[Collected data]
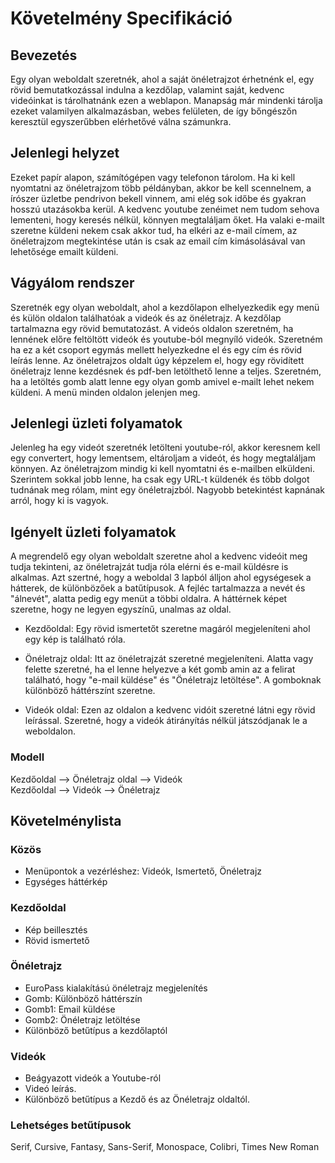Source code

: # Követelmény Specifikáció

## Bevezetés
Egy olyan weboldalt szeretnék, ahol a saját önéletrajzot érhetnénk el, egy rövid bemutatkozással indulna a kezdőlap, valamint saját, kedvenc videóinkat is tárolhatnánk ezen a weblapon.
Manapság már mindenki tárolja ezeket valamilyen alkalmazásban, webes felületen, de így bőngészőn keresztül egyszerűbben elérhetővé válna számunkra.

## Jelenlegi helyzet
Ezeket papír alapon, számítógépen vagy telefonon tárolom. Ha ki kell nyomtatni az önéletrajzom több példányban, akkor be kell scennelnem, a írószer üzletbe pendrivon bekell vinnem, ami elég sok időbe és gyakran hosszú utazásokba kerül.
A kedvenc youtube zenéimet nem tudom sehova lementeni, hogy keresés nélkül, könnyen megtaláljam őket.
Ha valaki e-mailt szeretne küldeni nekem csak akkor tud, ha elkéri az e-mail címem, az önéletrajzom megtekintése után is csak az email cím kimásolásával van lehetősége emailt küldeni.

## Vágyálom rendszer
Szeretnék egy olyan weboldalt, ahol a kezdőlapon elhelyezkedik egy menü és külön oldalon találhatóak a videók és az önéletrajz. A kezdőlap tartalmazna egy rövid bemutatozást. A videós oldalon szeretném, ha lennének előre feltöltött videók és youtube-ból megnyíló videók. Szeretném ha ez a két csoport egymás mellett helyezkedne el és egy cím és rövid leírás lenne. Az önéletrajzos oldalt úgy képzelem el, hogy egy rövidített önéletrajz lenne kezdésnek és pdf-ben letölthető lenne a teljes. Szeretném, ha a letöltés gomb alatt lenne egy olyan gomb amivel e-mailt lehet nekem küldeni. A menü minden oldalon jelenjen meg.

## Jelenlegi üzleti folyamatok
Jelenleg ha egy videót szeretnék letölteni youtube-ról, akkor keresnem kell egy convertert, hogy lementsem, eltároljam a videót, és hogy megtaláljam könnyen. Az önéletrajzom mindig ki kell nyomtatni és e-mailben elküldeni. Szerintem sokkal jobb lenne, ha csak egy URL-t küldenék és több dolgot tudnának meg rólam, mint egy önéletrajzból. Nagyobb betekintést kapnának arról, hogy ki is vagyok.

## Igényelt üzleti folyamatok

A megrendelő egy olyan weboldalt szeretne ahol a kedvenc videóit meg tudja tekinteni, az önéletrajzát tudja róla elérni és e-mail küldésre is alkalmas. Azt szertné, hogy a weboldal 3 lapból álljon ahol egységesek a hátterek, de különbözőek a batűtípusok. A fejléc tartalmazza a nevét és "álnevét", alatta pedig egy menüt a többi oldalra.  A háttérnek képet szeretne, hogy ne legyen egyszínű, unalmas az oldal.

- Kezdőoldal: Egy rövid ismertetőt szeretne magáról megjeleníteni ahol egy kép is található róla.


- Önéletrajz oldal: Itt az önéletrajzát szeretné megjeleníteni. Alatta vagy felette szeretné, ha el lenne helyezve a két gomb amin az a felirat található, hogy "e-mail küldése" és "Önéletrajz letöltése". A gomboknak különböző háttérszínt szeretne.

- Videók oldal: Ezen az oldalon a kedvenc vidóit szeretné látni egy rövid leírással. Szeretné, hogy a videók átirányítás nélkül játszódjanak le a weboldalon. 

### Modell

Kezdőoldal  --> Önéletrajz oldal --> Videók
<br>
Kezdőoldal  --> Videók --> Önéletrajz

## Követelménylista
### Közös
- Menüpontok a vezérléshez: Videók, Ismertető, Önéletrajz
- Egységes háttérkép
### Kezdőoldal
- Kép beillesztés
- Rövid ismertető
### Önéletrajz
- EuroPass kialakítású önéletrajz megjelenítés
- Gomb: Különböző háttérszín
- Gomb1: Email küldése
- Gomb2: Önéletrajz letöltése
- Különböző betűtípus a kezdőlaptól
### Videók
- Beágyazott videók a Youtube-ról
- Videó leírás.
- Különböző betűtípus a Kezdő és az Önéletrajz oldaltól.

### Lehetséges betűtípusok
Serif, Cursive, Fantasy, Sans-Serif, Monospace, Colibri, Times New Roman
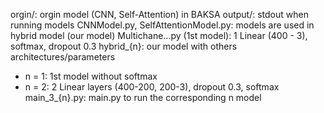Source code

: orgin/: orgin model (CNN, Self-Attention) in BAKSA
output/: stdout when running models
CNNModel.py, SelfAttentionModel.py: models are used in hybrid model (our model)
Multichane...py (1st model): 1 Linear (400 - 3), softmax, dropout 0.3
hybrid_{n}: our model with others architectures/parameters
- n = 1: 1st model without softmax
- n = 2: 2 Linear layers (400-200, 200-3), dropout 0.3, softmax
main_3_{n}.py: main.py to run the corresponding n model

* What you have to do *
Return all lines from the data above with "nekem" in them.

* Response *
Ha valaki e-mailt szeretne küldeni nekem csak akkor tud, ha elkéri az e-mail címem, az önéletrajzom megtekintése után is csak az email cím kimásolásával van lehetősége emailt küldeni.
Szeretnék egy olyan weboldalt, ahol a kezdőlapon elhelyezkedik egy menü és külön oldalon találhatóak a videók és az önéletrajz. A kezdőlap tartalmazna egy rövid bemutatozást. A videós oldalon szeretném, ha lennének előre feltöltött videók és youtube-ból megnyíló videók. Szeretném ha ez a két csoport egymás mellett helyezkedne el és egy cím és rövid leírás lenne. Az önéletrajzos oldalt úgy képzelem el, hogy egy rövidített önéletrajz lenne kezdésnek és pdf-ben letölthető lenne a teljes. Szeretném, ha a letöltés gomb alatt lenne egy olyan gomb amivel e-mailt lehet nekem küldeni. A menü minden oldalon jelenjen meg.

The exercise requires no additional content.